Our goal in this paper is to provide an introduction for asset allocators to the international small-cap asset class by detailing its attributes in terms of performance, volatility, correlation, and fundamentals.


Because asset allocators often compare international small-cap with international large-cap, we examined the long-term relative performance of these two asset classes to show the high frequency with which international small-caps outperformed their large-cap siblings.


Knowing that the risk/return trade-off is always relevant when analyzing different asset classes, we also include volatility comparisons which show that international small-cap’s superior performance record came with less incremental volatility than many financial professionals might expect.

Having shown the long-term performance advantage, we next examined how the two asset classes fared in different market environments, such as rising and falling equity markets and rising and falling interest rates. This analysis identifies that certain periods resulted in even wider positive relative return spreads for international small-caps.


To enhance international small-cap’s attractive attributes on a standalone basis, we demonstrate the benefits of adding the asset class to a global multi-asset portfolio. International small-caps have historically had a lower correlation to U.S. large caps than either international large-caps or U.S. small-caps. This lower correlation allowed international small-caps to be additive on both an absolute return and risk-adjusted return basis to a global multi-asset portfolio.


Finally, we look at some indicators that suggest, at least to us, why the current period offers an even more compelling and timely opportunity. We conclude by highlighting some fundamental factors that we believe make the asset class potentially fertile ground for active management.


 


Introducing a Large Opportunity in International Small-Caps


Considering that only about 1%1 of mutual fund assets in the U.S. are invested in small-caps outside the U.S., we suspect that many asset allocators think of international small-caps (if they think of them at all) as a nearly indistinguishable subset of the large non-U.S. equity universe. If this is correct, international small-caps would seem to be facing an uphill climb toward recognition as an accepted asset class, much like their stateside cousins did more than two decades ago.
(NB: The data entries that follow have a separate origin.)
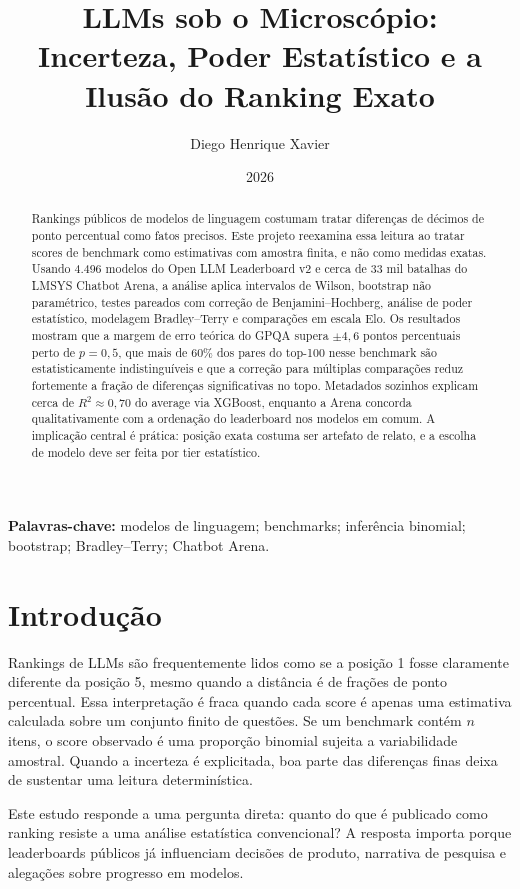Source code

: \documentclass[11pt,a4paper]{article}
\title{LLMs sob o Microscópio:\\Incerteza, Poder Estatístico e a Ilusão do Ranking Exato}
\author{Diego Henrique Xavier}
\date{2026}
\begin{document}
\maketitle

\begin{abstract}
Rankings públicos de modelos de linguagem costumam tratar diferenças de décimos de ponto percentual como fatos precisos. Este projeto reexamina essa leitura ao tratar scores de benchmark como estimativas com amostra finita, e não como medidas exatas. Usando 4.496 modelos do Open LLM Leaderboard v2 e cerca de 33 mil batalhas do LMSYS Chatbot Arena, a análise aplica intervalos de Wilson, bootstrap não paramétrico, testes pareados com correção de Benjamini--Hochberg, análise de poder estatístico, modelagem Bradley--Terry e comparações em escala Elo. Os resultados mostram que a margem de erro teórica do GPQA supera \(\pm 4{,}6\) pontos percentuais perto de \(p=0{,}5\), que mais de 60\% dos pares do top-100 nesse benchmark são estatisticamente indistinguíveis e que a correção para múltiplas comparações reduz fortemente a fração de diferenças significativas no topo. Metadados sozinhos explicam cerca de \(R^2 \approx 0{,}70\) do average via XGBoost, enquanto a Arena concorda qualitativamente com a ordenação do leaderboard nos modelos em comum. A implicação central é prática: posição exata costuma ser artefato de relato, e a escolha de modelo deve ser feita por tier estatístico.
\end{abstract}

\textbf{Palavras-chave:} modelos de linguagem; benchmarks; inferência binomial; bootstrap; Bradley--Terry; Chatbot Arena.

\section{Introdução}
Rankings de LLMs são frequentemente lidos como se a posição 1 fosse claramente diferente da posição 5, mesmo quando a distância é de frações de ponto percentual. Essa interpretação é fraca quando cada score é apenas uma estimativa calculada sobre um conjunto finito de questões. Se um benchmark contém \(n\) itens, o score observado é uma proporção binomial sujeita a variabilidade amostral. Quando a incerteza é explicitada, boa parte das diferenças finas deixa de sustentar uma leitura determinística.

Este estudo responde a uma pergunta direta: quanto do que é publicado como ranking resiste a uma análise estatística convencional? A resposta importa porque leaderboards públicos já influenciam decisões de produto, narrativa de pesquisa e alegações sobre progresso em modelos.
\end{document}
However, the facts tell a different story. Many asset allocators will be surprised to learn that the total market value of the companies in the Russell Global ex-U.S. Small Cap Index is twice as large as that market capitalization of the Russell 2000 Index.


1 Source: Morningstar

Compared with U.S. small-caps, there are:


  Number of Stock in International Small-Cap   International Small-Cap Market Value

Source: FactSet as of 9/30/18 ”U.S. Small-Cap” is represented by Russell 2000, and “International Small-Cap” by Russell Global ex-U.S. Small Cap.

 


Strong Long-Term Relative and Absolute Performance


By market value alone, international small-caps would seem to merit consideration for inclusion in a globally diversified portfolio. However, the long-term performance record for international small-caps makes an even stronger and more compelling case for its inclusion as part of an overall equity allocation. All of the results that follow begin with the first full month of performance for the Russell Global ex-U.S. Small Cap Index on 7/1/96.


Averages of Monthly Rolling Annualized 10-Year Returns
From Russell Global Index’s First Full Month (Ended 7/31/96) through 9/30/18

10-Year Returns Global Indexes

Past Performance is no guarantee of future results. “U.S. Large-Cap” is represented by Russell 1000, “International Large-Cap” by Russell Global ex-U.S. Large Cap, “U.S. Small-Cap” is represented by Russell 2000, and “International Small-Cap” by Russell Global ex-U.S. Small Cap.

Annualized rolling monthly 10-year returns for the Russell Global ex-U.S. Small Cap Index versus both its large-cap sibling, the Russell Global ex-U.S. Large Cap Index, and its domestic counterpart in the Russell 2000 Index show a clear advantage for the Russell Global ex-U.S. Small Cap Index. For additional context, we also looked at results for the large-cap Russell 1000 Index over these same periods.


Beyond this strong absolute and relative long-term performance record, international small-caps have additional attractive attributes that might be of particular relevance for asset allocators.


 


Lower Volatility & 
Higher Risk-Adjusted Returns


Like their domestic peers, international small-caps have a reputation for high volatility. Even in the context of strong performance, more cautious asset allocators might not consider an investment for fear of taking on an unacceptable level of risk for their clients. The data, however, supports a very different conclusion.

In fact, international small-caps have demonstrated lower volatility than the Russell 2000 and only marginally higher volatility than the Russell Global ex-U.S. Large Cap Index, based on rolling 10-year standard deviation.

Attractive Risk/Return Trade-Off
Average of Monthly Rolling 10-Year Periods from 7/31/96 through 9/30/18

Intl-small-cap-total-return-v-standard-deviation

Past Performance is no guarantee of future results. “U.S. Large-Cap” is represented by Russell 1000, “International Large-Cap” by Russell Global ex-U.S. Large Cap, “U.S. Small-Cap” is represented by Russell 2000, and “International Small-Cap” by Russell Global ex-U.S. Small Cap.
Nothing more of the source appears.